Unfortunately, I suppose I have very few memories of Easter as a child. Did my brother and I hunt decorated eggs and candy? I am confident we did. I just do not remember it, and any pictures from those years were destroyed decades ago.
Still, there is one Easter memory from my youth I will never forget. It was my first time playing Easter Bunny. I was, to say the least, excited. I was playing a part in our Easter celebration, and I was doing so for an important reason.
My aunt, Mom’s youngest sister, and her children were living with us. She was recently widowed and was looking to start a new life. Starting anew meant finding a place of her own, and a job. In the meantime, they lived with us. Now, she and the kids faced their first Easter without a husband and father.
Mom decided we should make it as normal an Easter as possible. That meant an Easter Egg hunt was essential. Accordingly, she set the plans in motion, asking me to hide the eggs and candy. There you go! I was proud as a peacock and as excited as a fifteen-year-old boy could be about something other than girls, cars, and motorcycles!
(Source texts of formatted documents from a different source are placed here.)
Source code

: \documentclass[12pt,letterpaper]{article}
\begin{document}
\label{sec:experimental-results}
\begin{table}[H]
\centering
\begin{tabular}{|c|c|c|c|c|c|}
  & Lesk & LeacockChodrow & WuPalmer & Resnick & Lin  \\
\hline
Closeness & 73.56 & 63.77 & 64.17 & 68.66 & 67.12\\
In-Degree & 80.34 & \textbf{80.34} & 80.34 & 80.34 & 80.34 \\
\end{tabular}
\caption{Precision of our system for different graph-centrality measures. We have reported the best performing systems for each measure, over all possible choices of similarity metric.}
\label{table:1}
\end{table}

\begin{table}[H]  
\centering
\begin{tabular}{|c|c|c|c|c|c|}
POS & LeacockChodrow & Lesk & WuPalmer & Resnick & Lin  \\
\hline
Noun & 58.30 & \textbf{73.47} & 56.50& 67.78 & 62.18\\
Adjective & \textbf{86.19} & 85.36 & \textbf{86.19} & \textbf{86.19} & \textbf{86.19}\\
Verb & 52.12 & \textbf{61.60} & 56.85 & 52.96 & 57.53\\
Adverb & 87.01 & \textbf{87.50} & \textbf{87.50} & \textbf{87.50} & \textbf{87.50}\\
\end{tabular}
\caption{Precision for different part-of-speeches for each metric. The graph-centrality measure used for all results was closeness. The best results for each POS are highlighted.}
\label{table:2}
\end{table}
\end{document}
Everything was going great. I was up early and started hiding the goodies all around the yard. Toward the last of my task, Mom was telling me to hurry as the kids were dressed and wanting to know if the Easter Bunny came. I hid the last little treasure, heading in to tell mom the Easter egg hunt was ready.
Yes, I placed that last goody on the ground turned and jumped up on the back porch. At least, I tried to jump onto the porch.
I was so excited, I forgot the piece of steel cable strung between a column and the wall. I remembered it instantly when I felt it slam into my mouth. By that, I mean into my mouth, all the way back to my tonsils! As I was falling back from the shock and recoil, I saw something white flying through the air.
The cable extracted my left lower cuspid as cleanly as any dentist. It became the Easter prize we never found. Except for that little matter, Easter went well.
Well, I hope the last couple of paragraphs lightened the mood a bit, as this is sounding pretty grim. With that said, you have every reason to wonder why I am writing an Easter story such as this. What does that story have to do with the reason we celebrate Easter.
Today, I know He is always there. He will let us ignore Him and build walls trying to keep him out, but he is still there. Yet, at that point, He and Jesus were just legends I read about as a child.
Looking back, I regret not having the faith I’d had a few years earlier, or the faith I found again thirty years later. I had nothing to offer my cousins and aunt other than an Easter Egg hunt. Yes, they had a bit of fun finding decorated boiled eggs and sweets. Still, that was hardly a replacement for a lost father and husband.
If I had not been in rebellion, perhaps I could have done more. I could have explained the real meaning of Easter. I could have prayed with them or for them, but I did not believe in prayer. All I could do was entertain them or try to distract them from their grief. That is just sad.
As I know now, God waits for us. He waited for me, and I was a lost cause for so many years. He let me do my own thing for decades before putting me in the position I could not ignore Him, or those around me who tried to lead me back to Him.
I don’t know for sure what happened to my aunt and her kids after I left home. I did hear about them occasionally from Mom. From what I heard and what I remembered in the years I was around them, faith in God was not a part of their lives.
I don’t blame myself for the missed opportunity. In those days, God’s name was never spoken in our house except in vain. Nor do I blame my dad. Even though he is the one who banned God from our home.
Instead, I remember that Easter to remind me to hold on to and share my faith. I do not intend to stand before God someday, with any more regrets of this nature.
Do you have notable instances where you failed to step up and share with someone for one reason or another? Do you know someone with whom you feel the need to share your faith, but find yourself afraid? If you do think about this story.
I understand I have been forgiven. I know I was not to blame. Yet, I wonder if I could have made a difference, and regret I didn’t try. Don’t let that happen to you.